Сделав такой расчет на двух одиночек, простодушно призналась, что официальной женой не является. Семейной паре платили меньше.

– Вы уверены, что дома ему будет лучше, чем в «Мальбене»? – спросил я.

– А иначе не получается. Если он останется здесь, его пособие тоже пойдет сюда, а я на свое не смогу снимать квартиру. Куда мне деваться?

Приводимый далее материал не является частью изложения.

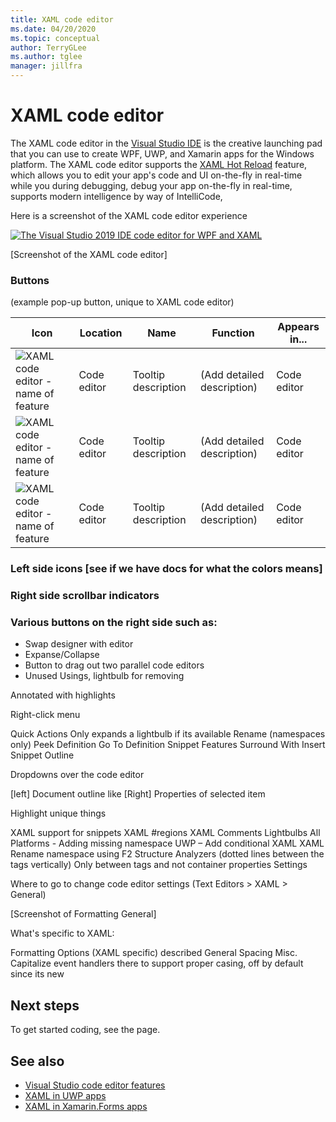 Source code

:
 ```yaml
---
title: XAML code editor
ms.date: 04/20/2020
ms.topic: conceptual
author: TerryGLee
ms.author: tglee
manager: jillfra
---
```

# XAML code editor

The XAML code editor in the [Visual Studio IDE](../../get-started/visual-studio-ide.md) is the creative launching pad that you can use to create WPF, UWP, and Xamarin apps for the Windows platform. The XAML code editor supports the [XAML Hot Reload]() feature, which allows you to edit your app's code and UI on-the-fly in real-time while you  during debugging, debug your app on-the-fly in real-time, supports modern intelligence by way of IntelliCode, 

Here is a screenshot of the XAML code editor experience 

[![The Visual Studio 2019 IDE code editor for WPF and XAML](../media/vs-2019/ide-overview.png)](../media/xaml-code-editor-overview.png#lightbox)

[Screenshot of the XAML code editor]

### Buttons

(example pop-up button, unique to XAML code editor)




| Icon | Location | Name | Function | Appears in... |
| - | - | - | - | - |
| ![XAML code editor - name of feature](../xaml-tools/media/name-of-file.png) | Code editor | Tooltip description | (Add detailed description) | Code editor |
| ![XAML code editor - name of feature](../xaml-tools/media/name-of-file.png) | Code editor | Tooltip description | (Add detailed description) | Code editor |
| ![XAML code editor - name of feature](../xaml-tools/media/name-of-file.png) | Code editor | Tooltip description | (Add detailed description) | Code editor |


### Left side icons [see if we have docs for what the colors means]

### Right side scrollbar indicators

### Various buttons on the right side such as:

- Swap designer with editor
- Expanse/Collapse
- Button to drag out two parallel code editors
- Unused Usings, lightbulb for removing

Annotated with highlights

Right-click menu

Quick Actions
Only expands a lightbulb if its available
Rename (namespaces only)
Peek Definition
Go To Definition
Snippet Features
Surround With
Insert Snippet
Outline

Dropdowns over the code editor

[left] Document outline like
[Right] Properties of selected item

Highlight unique things

XAML support for snippets
XAML #regions
XAML Comments
Lightbulbs
All Platforms - Adding missing namespace
UWP – Add conditional XAML
XAML Rename namespace using F2
Structure Analyzers (dotted lines between the tags vertically)
Only between tags and not container properties
Settings

Where to go to change code editor settings (Text Editors > XAML > General)

[Screenshot of Formatting General]

What's specific to XAML:

Formatting Options (XAML specific) described
General
Spacing
Misc.
Capitalize event handlers there to support proper casing, off by default since its new

## Next steps

To get started coding, see the []() page.

## See also

- [Visual Studio code editor features](../../ide/writing-code-in-the-code-and-text-editor.md)
- [XAML in UWP apps](/windows/uwp/xaml-platform/xaml-overview)
- [XAML in Xamarin.Forms apps](/xamarin/xamarin-forms/xaml/)
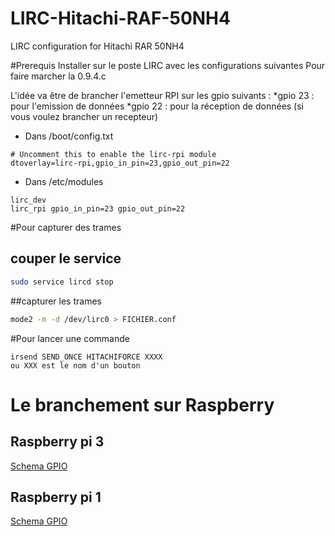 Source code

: # LIRC-Hitachi-RAF-50NH4
LIRC configuration for Hitachi RAR 50NH4

#Prerequis
Installer sur le poste LIRC avec les configurations suivantes
Pour faire marcher la 0.9.4.c

L'idée va être de brancher l'emetteur RPI sur les gpio suivants :
*gpio 23 : pour l'emission de données
*gpio 22 : pour la réception de données (si vous voulez brancher un recepteur)

* Dans /boot/config.txt
```
# Uncomment this to enable the lirc-rpi module
dtoverlay=lirc-rpi,gpio_in_pin=23,gpio_out_pin=22
```

* Dans /etc/modules
```
lirc_dev
lirc_rpi gpio_in_pin=23 gpio_out_pin=22
```

#Pour capturer des trames
## couper le service
```bash
sudo service lircd stop
```

##capturer les trames
```bash
mode2 -m -d /dev/lirc0 > FICHIER.conf
```

#Pour lancer une commande
```
irsend SEND_ONCE HITACHIFORCE XXXX
ou XXX est le nom d'un bouton
```

# Le branchement sur Raspberry
## Raspberry pi 3
[Schema GPIO](./img/RPI3_gpio.png)

## Raspberry pi 1
[Schema GPIO](./img/RPI1_gpio.png)





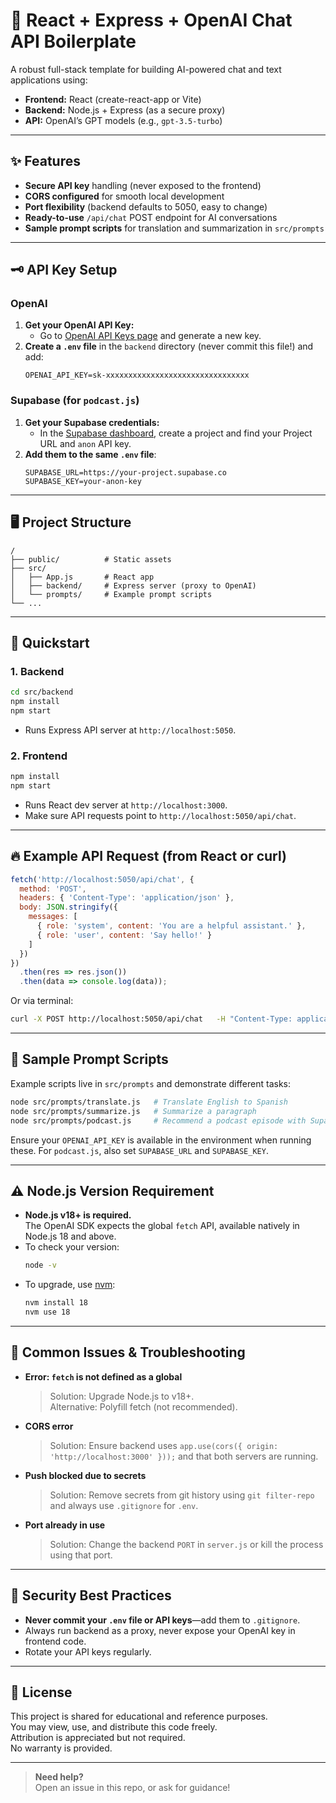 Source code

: 
# 🚀 React + Express + OpenAI Chat API Boilerplate

A robust full-stack template for building AI-powered chat and text applications using:
- **Frontend:** React (create-react-app or Vite)
- **Backend:** Node.js + Express (as a secure proxy)
- **API:** OpenAI’s GPT models (e.g., `gpt-3.5-turbo`)

---

## ✨ Features

- **Secure API key** handling (never exposed to the frontend)
- **CORS configured** for smooth local development
- **Port flexibility** (backend defaults to 5050, easy to change)
- **Ready-to-use** `/api/chat` POST endpoint for AI conversations
- **Sample prompt scripts** for translation and summarization in `src/prompts`

---

## 🗝️ API Key Setup

### OpenAI

1. **Get your OpenAI API Key:**
   - Go to [OpenAI API Keys page](https://platform.openai.com/api-keys) and generate a new key.
2. **Create a `.env` file** in the `backend` directory (never commit this file!) and add:
   ```
   OPENAI_API_KEY=sk-xxxxxxxxxxxxxxxxxxxxxxxxxxxxxxxx
   ```

### Supabase (for `podcast.js`)

1. **Get your Supabase credentials:**
   - In the [Supabase dashboard](https://supabase.com/), create a project and find your Project URL and `anon` API key.
2. **Add them to the same `.env` file**:
   ```
   SUPABASE_URL=https://your-project.supabase.co
   SUPABASE_KEY=your-anon-key
   ```

---

## 🖥️ Project Structure

```
/
├── public/          # Static assets
├── src/
│   ├── App.js       # React app
│   ├── backend/     # Express server (proxy to OpenAI)
│   └── prompts/     # Example prompt scripts
└── ...
```

---

## 🚦 Quickstart

### 1. **Backend**

```bash
cd src/backend
npm install
npm start
```
- Runs Express API server at `http://localhost:5050`.

### 2. **Frontend**

```bash
npm install
npm start
```
- Runs React dev server at `http://localhost:3000`.
- Make sure API requests point to `http://localhost:5050/api/chat`.

---

## 🔥 Example API Request (from React or curl)

```js
fetch('http://localhost:5050/api/chat', {
  method: 'POST',
  headers: { 'Content-Type': 'application/json' },
  body: JSON.stringify({
    messages: [
      { role: 'system', content: 'You are a helpful assistant.' },
      { role: 'user', content: 'Say hello!' }
    ]
  })
})
  .then(res => res.json())
  .then(data => console.log(data));
```

Or via terminal:
```bash
curl -X POST http://localhost:5050/api/chat   -H "Content-Type: application/json"   -d '{"messages":[{"role":"user","content":"Hello!"}]}'
```

---

## 🧪 Sample Prompt Scripts

Example scripts live in `src/prompts` and demonstrate different tasks:

```bash
node src/prompts/translate.js   # Translate English to Spanish
node src/prompts/summarize.js   # Summarize a paragraph
node src/prompts/podcast.js     # Recommend a podcast episode with Supabase
```

Ensure your `OPENAI_API_KEY` is available in the environment when running these. For `podcast.js`, also set `SUPABASE_URL` and `SUPABASE_KEY`.

---

## ⚠️ Node.js Version Requirement

- **Node.js v18+ is required.**  
  The OpenAI SDK expects the global `fetch` API, available natively in Node.js 18 and above.
- To check your version:
  ```bash
  node -v
  ```
- To upgrade, use [nvm](https://github.com/nvm-sh/nvm):
  ```bash
  nvm install 18
  nvm use 18
  ```

---

## 🐞 Common Issues & Troubleshooting

- **Error: `fetch` is not defined as a global**
  > Solution: Upgrade Node.js to v18+.  
  > Alternative: Polyfill fetch (not recommended).

- **CORS error**
  > Solution: Ensure backend uses `app.use(cors({ origin: 'http://localhost:3000' }));` and that both servers are running.

- **Push blocked due to secrets**
  > Solution: Remove secrets from git history using `git filter-repo` and always use `.gitignore` for `.env`.

- **Port already in use**
  > Solution: Change the backend `PORT` in `server.js` or kill the process using that port.

---

## 🔐 Security Best Practices

- **Never commit your `.env` file or API keys**—add them to `.gitignore`.
- Always run backend as a proxy, never expose your OpenAI key in frontend code.
- Rotate your API keys regularly.

---

## 📄 License
This project is shared for educational and reference purposes.  
You may view, use, and distribute this code freely.  
Attribution is appreciated but not required.  
No warranty is provided.

---

> **Need help?**  
> Open an issue in this repo, or ask for guidance!

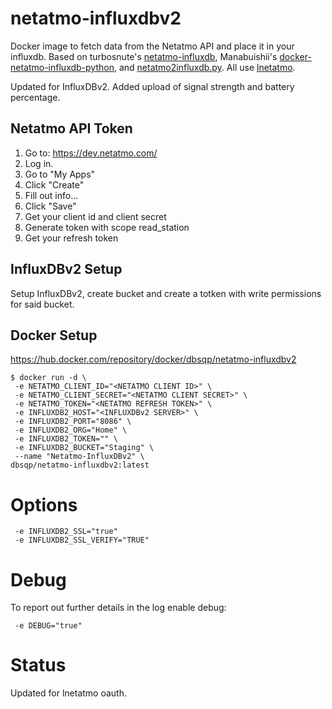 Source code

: # netatmo-influxdbv2
Docker image to fetch data from the Netatmo API and place it in your influxdb. Based on turbosnute's [netatmo-influxdb](https://github.com/turbosnute/netatmo-influxdb), Manabuishii's [docker-netatmo-influxdb-python](https://github.com/manabuishii/docker-netatmo-influxdb-python), and [netatmo2influxdb.py](https://pypi.org/project/netatmo2influxdb/). All use [lnetatmo](https://github.com/philippelt/netatmo-api-python).

Updated for InfluxDBv2. Added upload of signal strength and battery percentage.

## Netatmo API Token
1. Go to: https://dev.netatmo.com/
2. Log in.
3. Go to "My Apps"
4. Click "Create"
4. Fill out info...
5. Click "Save"
6. Get your client id and client secret
7. Generate token with scope read_station
8. Get your refresh token

## InfluxDBv2 Setup

Setup InfluxDBv2, create bucket and create a totken with write permissions for said bucket.

## Docker Setup
https://hub.docker.com/repository/docker/dbsqp/netatmo-influxdbv2
```
$ docker run -d \
 -e NETATMO_CLIENT_ID="<NETATMO CLIENT ID>" \
 -e NETATMO_CLIENT_SECRET="<NETATMO CLIENT SECRET>" \
 -e NETATMO_TOKEN="<NETATMO REFRESH TOKEN>" \
 -e INFLUXDB2_HOST="<INFLUXDBv2 SERVER>" \
 -e INFLUXDB2_PORT="8086" \
 -e INFLUXDB2_ORG="Home" \
 -e INFLUXDB2_TOKEN="" \
 -e INFLUXDB2_BUCKET="Staging" \
 --name "Netatmo-InfluxDBv2" \
dbsqp/netatmo-influxdbv2:latest
```

# Options
```
 -e INFLUXDB2_SSL="true"
 -e INFLUXDB2_SSL_VERIFY="TRUE"
```

# Debug
To report out further details in the log enable debug:
```
 -e DEBUG="true"
```
# Status
Updated for lnetatmo oauth.
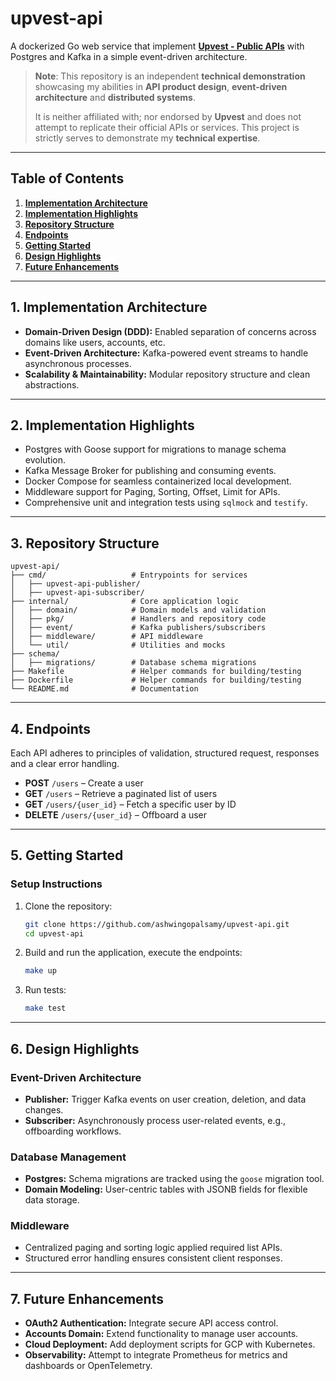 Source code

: # upvest-api

A dockerized Go web service that implement [**Upvest - Public APIs**](https://docs.upvest.co/api) with Postgres and Kafka in a simple event-driven architecture.

> **Note**: This repository is an independent **technical demonstration** showcasing my abilities in **API product design**, **event-driven architecture** and **distributed systems**.
> 
> It is neither affiliated with; nor endorsed by **Upvest** and does not attempt to replicate their official APIs or services. This project is strictly serves to demonstrate my **technical expertise**.

---

## Table of Contents

1. [**Implementation Architecture**](#1-implementation-architecture)
2. [**Implementation Highlights**](#2-implementation-highlights)
3. [**Repository Structure**](#3-repository-structure)
4. [**Endpoints**](#4-endpoints)
5. [**Getting Started**](#5-getting-started)
6. [**Design Highlights**](#6-design-highlights)
7. [**Future Enhancements**](#7-future-enhancements)

---

## 1. Implementation Architecture

- **Domain-Driven Design (DDD):** Enabled separation of concerns across domains like users, accounts, etc.
- **Event-Driven Architecture:** Kafka-powered event streams to handle asynchronous processes.
- **Scalability & Maintainability:** Modular repository structure and clean abstractions.

---

## 2. Implementation Highlights

- Postgres with Goose support for migrations to manage schema evolution.
- Kafka Message Broker for publishing and consuming events.
- Docker Compose for seamless containerized local development.
- Middleware support for Paging, Sorting, Offset, Limit for APIs.
- Comprehensive unit and integration tests using `sqlmock` and `testify`.

---

## 3. Repository Structure

```
upvest-api/
├── cmd/                   # Entrypoints for services
│   ├── upvest-api-publisher/
│   ├── upvest-api-subscriber/
├── internal/              # Core application logic
│   ├── domain/            # Domain models and validation
│   ├── pkg/               # Handlers and repository code
│   ├── event/             # Kafka publishers/subscribers
│   ├── middleware/        # API middleware
│   └── util/              # Utilities and mocks
├── schema/
│   ├── migrations/        # Database schema migrations
├── Makefile               # Helper commands for building/testing
├── Dockerfile             # Helper commands for building/testing
└── README.md              # Documentation
```

---

## 4. Endpoints

Each API adheres to principles of validation, structured request, responses and a clear error handling.

- **POST** `/users` – Create a user
- **GET** `/users` – Retrieve a paginated list of users
- **GET** `/users/{user_id}` – Fetch a specific user by ID
- **DELETE** `/users/{user_id}` – Offboard a user

---

## 5. Getting Started

### Setup Instructions

1. Clone the repository:
   ```bash
   git clone https://github.com/ashwingopalsamy/upvest-api.git
   cd upvest-api
   ```

2. Build and run the application, execute the endpoints:
   ```bash
   make up
   ```

3. Run tests:
   ```bash
   make test
   ```

---

## 6. Design Highlights

### Event-Driven Architecture
- **Publisher:** Trigger Kafka events on user creation, deletion, and data changes.
- **Subscriber:** Asynchronously process user-related events, e.g., offboarding workflows.

### Database Management
- **Postgres:** Schema migrations are tracked using the `goose` migration tool.
- **Domain Modeling:** User-centric tables with JSONB fields for flexible data storage.

### Middleware
- Centralized paging and sorting logic applied required list APIs.
- Structured error handling ensures consistent client responses.

---

## 7. Future Enhancements

- **OAuth2 Authentication:** Integrate secure API access control.
- **Accounts Domain:** Extend functionality to manage user accounts.
- **Cloud Deployment:** Add deployment scripts for GCP with Kubernetes.
- **Observability:** Attempt to integrate Prometheus for metrics and dashboards or OpenTelemetry.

Вот как просто все объяснялось. Это была не любовь, а что-то посерьезнее – судьба. Выйдя из автобуса, мы снова закурили. Она шла рядом молча, сосредоточившись на том, что курит и получает удовольствие, хотя, пожалуй, удовольствия не было. Мысли ее крутились вокруг одного и того же:

– Вам тоже лучше забрать. Дадут бесплатную сиделку на десять часов в неделю за счет города. За десять часов можно все успеть: и в банк, и в аптеку, и по магазинам. Пособие на двоих пойдет. Наймете помощницу, чтобы вдвоем купать. Это недорого – триста шекелей из двух с половиной тысяч, которые на жизнь будут оставаться.

Мне захотелось рассказать о ссоре с Мариной. Может быть, зря удержался. Я привык, что, рассказывая что-нибудь Дуле, начинаю смотреть на все ее глазами, а в ее глазах все почему-то проще, чем в моих. Может быть, и с Зиной увидел бы все проще.

У меня ничего не получается просто. Сначала я мысленно спорил с Мариной: мы с Дулей ей ничем не мешали. Как бы там ни было, у нас своя входная дверь, своя лестница и своя квартира. Ее отчаяние возникло не оттого, что мы мешали каким-то ее практическим планам, а оттого, что ничто в жизни не шло по плану и все продолжали делать те глупости, которые портили ей жизнь. И с этим я не мог не согласиться. Ярость прошла, я пытался ее понять. Она работала с израильтянами, общалась на английском и иврите, дружила с людьми, выросшими на Западе. Здесь не только дети не хотят жить со стариками, но и старики не хотят с детьми. Всю жизнь откладывают средства, чтобы стариться в комфорте дома престарелых. Жизнь в нем дороже, чем в собственном. Лишь русские старики цепляются за детей и внуков. В глазах западных людей они ведут себя неестественно и глупо. Марина, наверно, не сразу постигла это, так же, как и многое другое. Нужна была смелость, чтобы отбросить детские представления. Она осмелилась. Она молодец. Ее крик и ярость были нервным срывом. Можно было считать их минутной вспышкой. Можно было считать, что она ничего не сказала. Но она сказала.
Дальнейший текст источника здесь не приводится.